Required action
Wherever "countDownLatch" turns up in a line of the entries below, that line counts. Say how many such lines there are, with no other words.

Data supplied
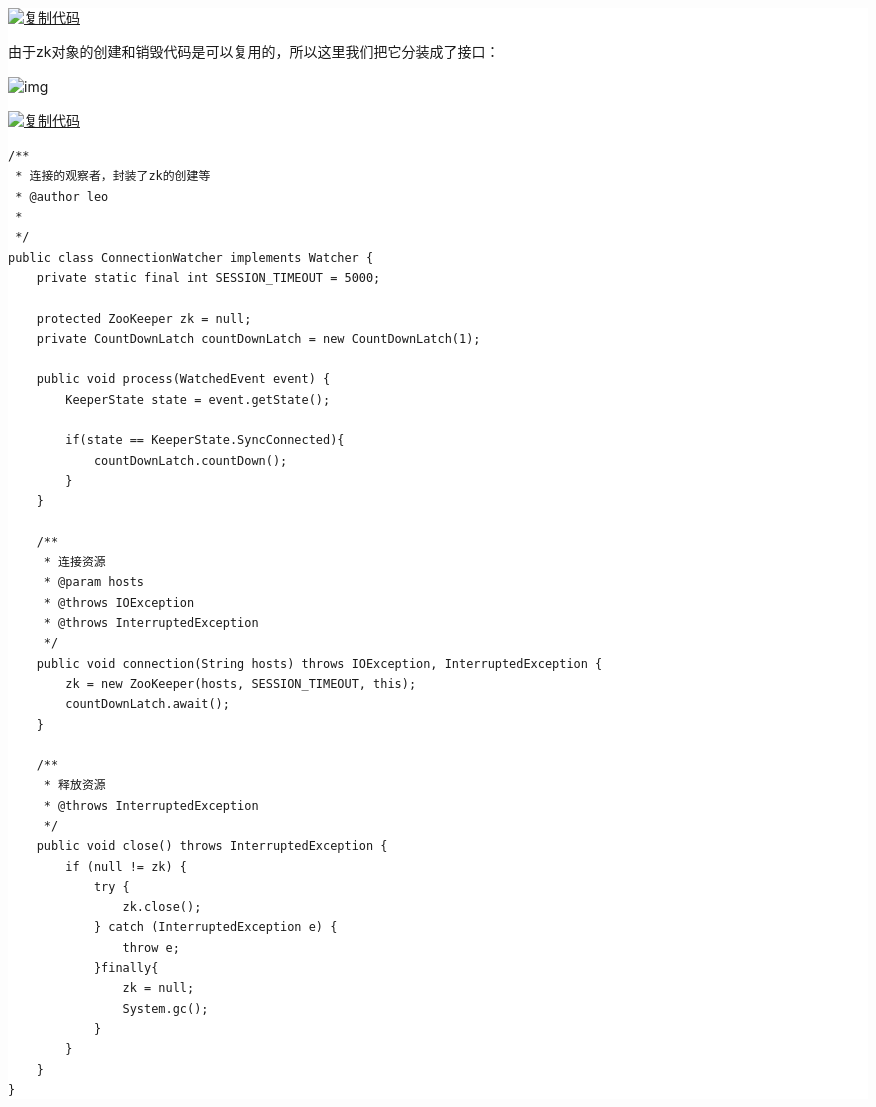 
[![复制代码](https://common.cnblogs.com/images/copycode.gif)](javascript:void(0);)

由于zk对象的创建和销毁代码是可以复用的，所以这里我们把它分装成了接口：

![img](https://images.cnblogs.com/OutliningIndicators/ExpandedBlockStart.gif)

[![复制代码](https://common.cnblogs.com/images/copycode.gif)](javascript:void(0);)

```
/**
 * 连接的观察者，封装了zk的创建等
 * @author leo
 *
 */
public class ConnectionWatcher implements Watcher {
    private static final int SESSION_TIMEOUT = 5000;

    protected ZooKeeper zk = null;
    private CountDownLatch countDownLatch = new CountDownLatch(1);

    public void process(WatchedEvent event) {
        KeeperState state = event.getState();
        
        if(state == KeeperState.SyncConnected){
            countDownLatch.countDown();
        }
    }
    
    /**
     * 连接资源
     * @param hosts
     * @throws IOException
     * @throws InterruptedException
     */
    public void connection(String hosts) throws IOException, InterruptedException {
        zk = new ZooKeeper(hosts, SESSION_TIMEOUT, this);
        countDownLatch.await();
    }
    
    /**
     * 释放资源
     * @throws InterruptedException
     */
    public void close() throws InterruptedException {
        if (null != zk) {
            try {
                zk.close();
            } catch (InterruptedException e) {
                throw e;
            }finally{
                zk = null;
                System.gc();
            }
        }
    }
}
```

Reply to the exercise
3